Commentando questo nuovo album possiamo affermare con certezza di
trovarci di fronte ad un buon lavoro, se preso in se stesso, anche
se a dire il vero il problema fondamentale resta quello di una certa
prevedibilità di molte soluzioni usate dal chitarrista e
ripetute spesso sempre uguali all’interno dei diversi album.
Da una parte “Mystica” è dotato di alcune ottime
hits ed è sicuramente consigliato a chi ancora non conosce
A. R. Pell perché è un buon modo di avvicinarsi a
questo chitarrista, che in questo caso è coadiuvato da una
band di primo livello, con un Mike Terrana alle pelli in grado di
valorizzare ogni stacco e un Gioeli (ex hardline) alla voce capace
di innalzare ogni passaggio (ascoltatevi la blackmoriana “Fly
To The Moon”).
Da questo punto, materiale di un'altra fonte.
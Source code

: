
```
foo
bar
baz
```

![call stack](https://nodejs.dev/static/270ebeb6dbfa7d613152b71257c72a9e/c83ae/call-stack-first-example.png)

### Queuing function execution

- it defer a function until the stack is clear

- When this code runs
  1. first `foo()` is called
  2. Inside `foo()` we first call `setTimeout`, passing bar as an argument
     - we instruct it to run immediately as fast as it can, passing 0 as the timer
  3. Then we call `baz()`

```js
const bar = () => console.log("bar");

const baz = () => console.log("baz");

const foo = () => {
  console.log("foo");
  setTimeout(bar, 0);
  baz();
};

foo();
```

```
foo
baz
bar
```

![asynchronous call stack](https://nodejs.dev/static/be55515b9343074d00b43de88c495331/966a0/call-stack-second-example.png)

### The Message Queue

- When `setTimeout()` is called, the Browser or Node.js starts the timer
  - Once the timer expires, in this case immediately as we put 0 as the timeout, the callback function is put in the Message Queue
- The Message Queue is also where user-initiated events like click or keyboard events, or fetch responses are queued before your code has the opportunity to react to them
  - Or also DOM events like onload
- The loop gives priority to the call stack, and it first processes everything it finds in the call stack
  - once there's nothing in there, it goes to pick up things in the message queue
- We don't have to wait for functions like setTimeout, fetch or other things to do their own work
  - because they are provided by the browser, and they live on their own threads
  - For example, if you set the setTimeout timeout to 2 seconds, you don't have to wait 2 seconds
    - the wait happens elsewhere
Dall’altra parte ci sono alcuni passaggi
all’interno dei brani più lunghi che risultano un po’
troppo diluiti e potrebbero annoiare l’ascoltatore.
Comunque i fan del chitarrista (molto popolare solo in Germania)
troveranno un disco che supera anche se di poco la qualità
del precedente “Kings and Queens”.
Per concludere niente di nuovo sotto il sole, più che altro
una conferma.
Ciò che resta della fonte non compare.